Enjoy the fruit while we enjoy your posted pictures.

JP,

What greenhouse failure?


Ottawan,

Well when I am melting in July you will be a lot more comfortable:)  

  • jtp

It was about 30 degrees colder than normal here. I underestimated when buying a heater. It worked too hard and the auto shutoff engaged, sending my greenhouse down to around 28. I lost nearly every tropical plant I had overnight. Broke my heart. I had heliconias, bird of paradise, cinnamon tree (it is a struggling little stick now, trying to come back), cardamom, turmeric, ginger, galangal, many others. Only the pineapples and cacti came out unscathed.

Once I get projects outdoors completed, I'm going to tackle the greenhouse retooling. More (or better) plastic, better insulation, better heater - some of those, all of those, who knows? I have all summer to figure it out and try again. And maybe Mother Nature will not beat the hell out of us next year.

Quote:
Originally Posted by WillsC
 
 
The mulberries are so freaking good....fat and over an inch long.  The young tree has so many fruit on it.   I am locked in a battle of wills with this plant..it wants to be a tree and I am determined to keep it a bush.  I keep pruning and pulling the limbs down and tying them and it keeps trying to grow up. 
 


I want a Mulberry bush. I have been scared to get one because I have seen them make big trees and I do not have that kind of space. How hard is it to keep smell?

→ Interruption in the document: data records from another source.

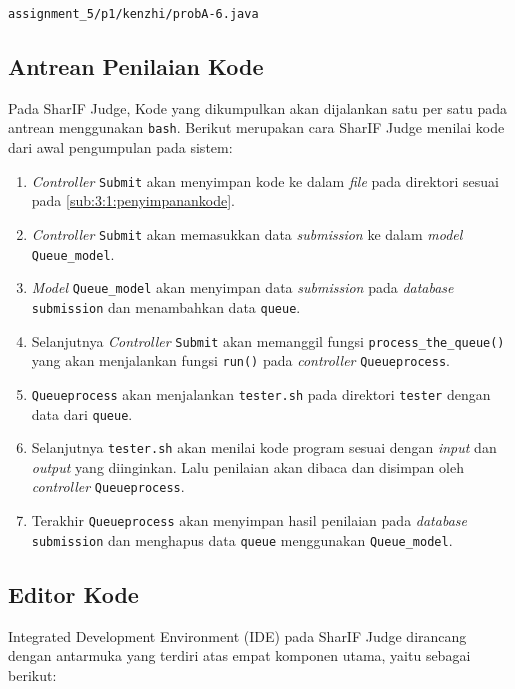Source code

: \begin{center}
	\verb|assignment_5/p1/kenzhi/probA-6.java|
\end{center}

\subsection{Antrean Penilaian Kode}
\label{sub:3:1:antreanpenilaiankode}

Pada SharIF Judge, Kode yang dikumpulkan akan dijalankan satu per satu pada antrean menggunakan \verb|bash|. Berikut merupakan cara SharIF Judge menilai kode dari awal pengumpulan pada sistem:

\begin{enumerate}
	\item \textit{Controller} \verb|Submit| akan menyimpan kode ke dalam \textit{file} pada direktori sesuai pada \ref{sub:3:1:penyimpanankode}.
	\item \textit{Controller} \verb|Submit| akan memasukkan data \textit{submission} ke dalam \textit{model} \verb|Queue_model|.
	\item \textit{Model} \verb|Queue_model| akan menyimpan data \textit{submission} pada \textit{database} \verb|submission| dan menambahkan data \verb|queue|.
	\item Selanjutnya \textit{Controller} \verb|Submit| akan memanggil fungsi \verb|process_the_queue()| yang akan menjalankan fungsi \verb|run()| pada \textit{controller} \verb|Queueprocess|.
	\item \verb|Queueprocess| akan menjalankan \verb|tester.sh| pada direktori \verb|tester| dengan data dari \verb|queue|.
	\item Selanjutnya \verb|tester.sh| akan menilai kode program sesuai dengan \textit{input} dan \textit{output} yang diinginkan. Lalu penilaian akan dibaca dan disimpan oleh \textit{controller} \verb|Queueprocess|.
	\item Terakhir \verb|Queueprocess| akan menyimpan hasil penilaian pada \textit{database} \verb|submission| dan menghapus data \verb|queue| menggunakan \verb|Queue_model|.
\end{enumerate}

\subsection{Editor Kode}

Integrated Development Environment (IDE) pada SharIF Judge dirancang dengan antarmuka yang terdiri atas empat komponen utama, yaitu sebagai berikut:

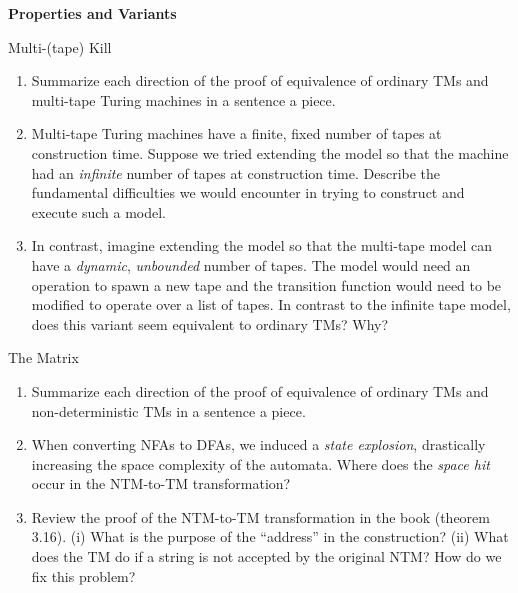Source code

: \documentclass[11pt]{book}
\newcommand{\doctitle}{Properties and Variants}
\begin{document}
\begin{center}
  \large\textbf{{\doctitle}}
\end{center}

\vspace{2em}


\begin{problem}{Multi-(tape) Kill}
\begin{enumerate}[label=(\alph*)]
  \item Summarize each direction of the proof of equivalence of ordinary TMs and multi-tape Turing machines in a sentence a piece.
  \item Multi-tape Turing machines have a finite, fixed number of tapes at construction time.
    Suppose we tried extending the model so that the machine had an \emph{infinite} number of tapes at construction time.
    Describe the fundamental difficulties we would encounter in trying to construct and execute such a model.
  \item In contrast, imagine extending the model so that the multi-tape model can have a \emph{dynamic}, \emph{unbounded} number of tapes.
    The model would need an operation to spawn a new tape and the transition function would need to be modified to operate over a list of tapes.
    In contrast to the infinite tape model, does this variant seem equivalent to ordinary TMs?
    Why?
\end{enumerate}
\end{problem}

\vspace{1.5in}

\begin{problem}{The Matrix}
\begin{enumerate}[label=(\alph*)]
  \item Summarize each direction of the proof of equivalence of ordinary TMs and non-deterministic TMs in a sentence a piece.
  \item When converting NFAs to DFAs, we induced a \emph{state explosion}, drastically increasing the space complexity of the automata.
    Where does the \emph{space hit} occur in the NTM-to-TM transformation?
  \item Review the proof of the NTM-to-TM transformation in the book (theorem 3.16).
    (i) What is the purpose of the ``address'' in the construction?
    (ii) What does the TM do if a string is not accepted by the original NTM?
    How do we fix this problem?
\end{enumerate}
\end{problem}
\end{document}
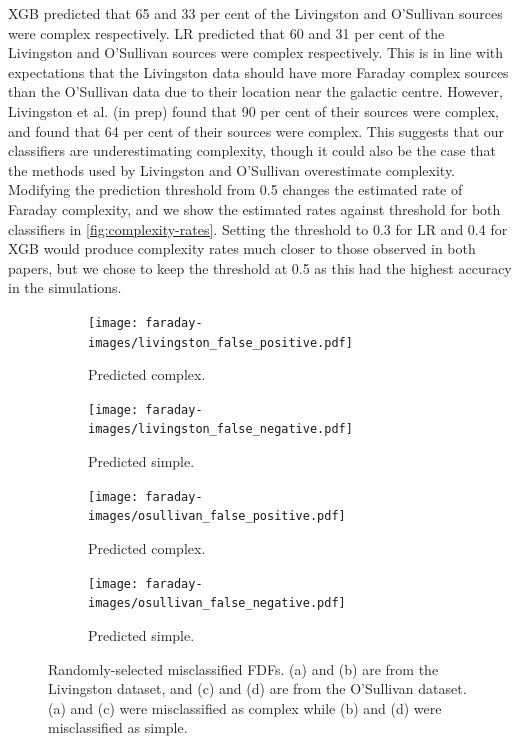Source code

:     XGB predicted that 65 and 33 per cent of the Livingston and O'Sullivan sources were complex respectively. LR predicted that 60 and 31 per cent of the Livingston and O'Sullivan sources were complex respectively. This is in line with expectations that the Livingston data should have more Faraday complex sources than the O'Sullivan data due to their location near the galactic centre. However, Livingston et al. (in prep) found that 90 per cent of their sources were complex, and \citet{osullivan_broad-band_2017} found that 64 per cent of their sources were complex. This suggests that our classifiers are underestimating complexity, though it could also be the case that the methods used by Livingston and O'Sullivan overestimate complexity. Modifying the prediction threshold from 0.5 changes the estimated rate of Faraday complexity, and we show the estimated rates against threshold for both classifiers in \autoref{fig:complexity-rates}. Setting the threshold to 0.3 for LR and 0.4 for XGB would produce complexity rates much closer to those observed in both papers, but we chose to keep the threshold at 0.5 as this had the highest accuracy in the simulations.

    \begin{figure}
      \centering
      \begin{subfigure}{0.45\linewidth}
        \texttt{[image: faraday-images/livingston\_false\_positive.pdf]}
        \caption{Predicted complex.}
        \label{fig:faraday-livingston-false-positive}
      \end{subfigure}%
      \begin{subfigure}{0.45\linewidth}
        \texttt{[image: faraday-images/livingston\_false\_negative.pdf]}
        \caption{Predicted simple.}
        \label{fig:faraday-livingston-false-negative}
      \end{subfigure}
      \begin{subfigure}{0.45\linewidth}
        \texttt{[image: faraday-images/osullivan\_false\_positive.pdf]}
        \caption{Predicted complex.}
      \end{subfigure}%
      \begin{subfigure}{0.45\linewidth}
        \texttt{[image: faraday-images/osullivan\_false\_negative.pdf]}
        \caption{Predicted simple.}
      \end{subfigure}
      \caption{Randomly-selected misclassified FDFs. (a) and (b) are from the Livingston dataset, and (c) and (d) are from the O'Sullivan dataset. (a) and (c) were misclassified as complex while (b) and (d) were misclassified as simple.}
      \label{fig:faraday-misclassified}
    \end{figure}

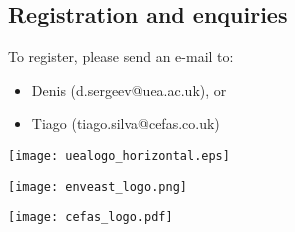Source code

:\documentclass[paper=a4]{scrartcl}
\newcommand*{\pyitem}{\item [{\texttt{[image: python\_logo.png]}}]}
\begin{document}
\subsection*{Registration and enquiries}
To register, please send an e-mail to:
\begin{itemize}
\pyitem Denis (d.sergeev@uea.ac.uk), or
\pyitem Tiago (tiago.silva@cefas.co.uk)
\end{itemize}

\begin{center}
\begin{minipage}{0.2\linewidth}
    \texttt{[image: uealogo\_horizontal.eps]}
\end{minipage}
\hspace{2cm}
\begin{minipage}{0.2\linewidth}
    \texttt{[image: enveast\_logo.png]}
\end{minipage}
\hspace{2cm}
\begin{minipage}{0.2\linewidth}
    \texttt{[image: cefas\_logo.pdf]}
\end{minipage}
\end{center}
\end{document}
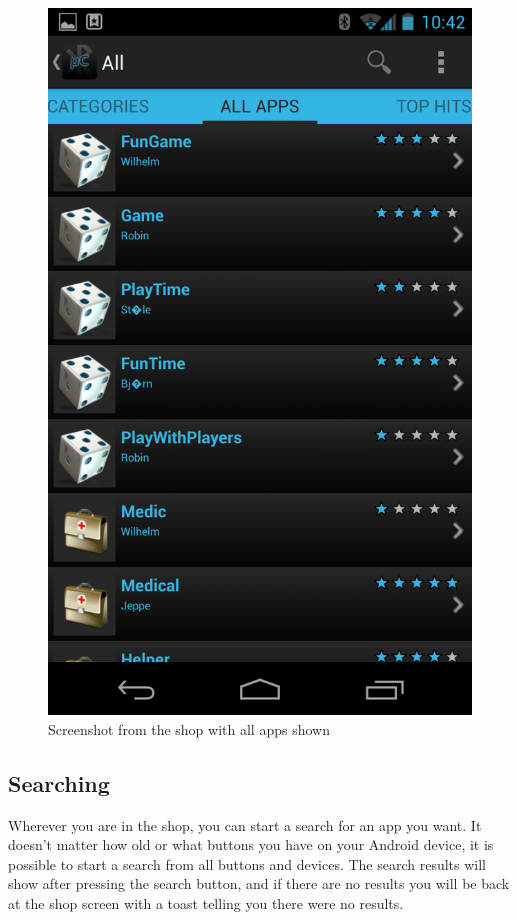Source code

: \newline
\begin{figure}[H]
	\centering
	\includegraphics[scale = 0.3]{images/Screenshots/all_apps.png}
	\caption{Screenshot from the shop with all apps shown}
\end{figure}

\subsection{Searching}
Wherever you are in the shop, you can start a search for an app you want. It doesn't matter how old or what buttons you have on your Android device, it is possible to start a search from all buttons and devices. The search results will show after pressing the search button, and if there are no results you will be back at the shop screen with a toast telling you there were no results.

It really is not that hard.  I pruned the tips off the limbs then bent the limbs to the ground and tied them there.  The limbs then send new upright growth from the highest point of the bend.  I let those grew upright 4 feet or so then pruned the tips and bent and tied them down.  It makes it basically look like an umbrella on the ground.  Once the perimeter of the "umbrella" is filled out you just it go and it will get a bunch of upright limbs.  After the fruit picking is done you prune the tree back to the round form and new wood grows that will fruit the next year and the tree/bush is kept under 10 feet tall.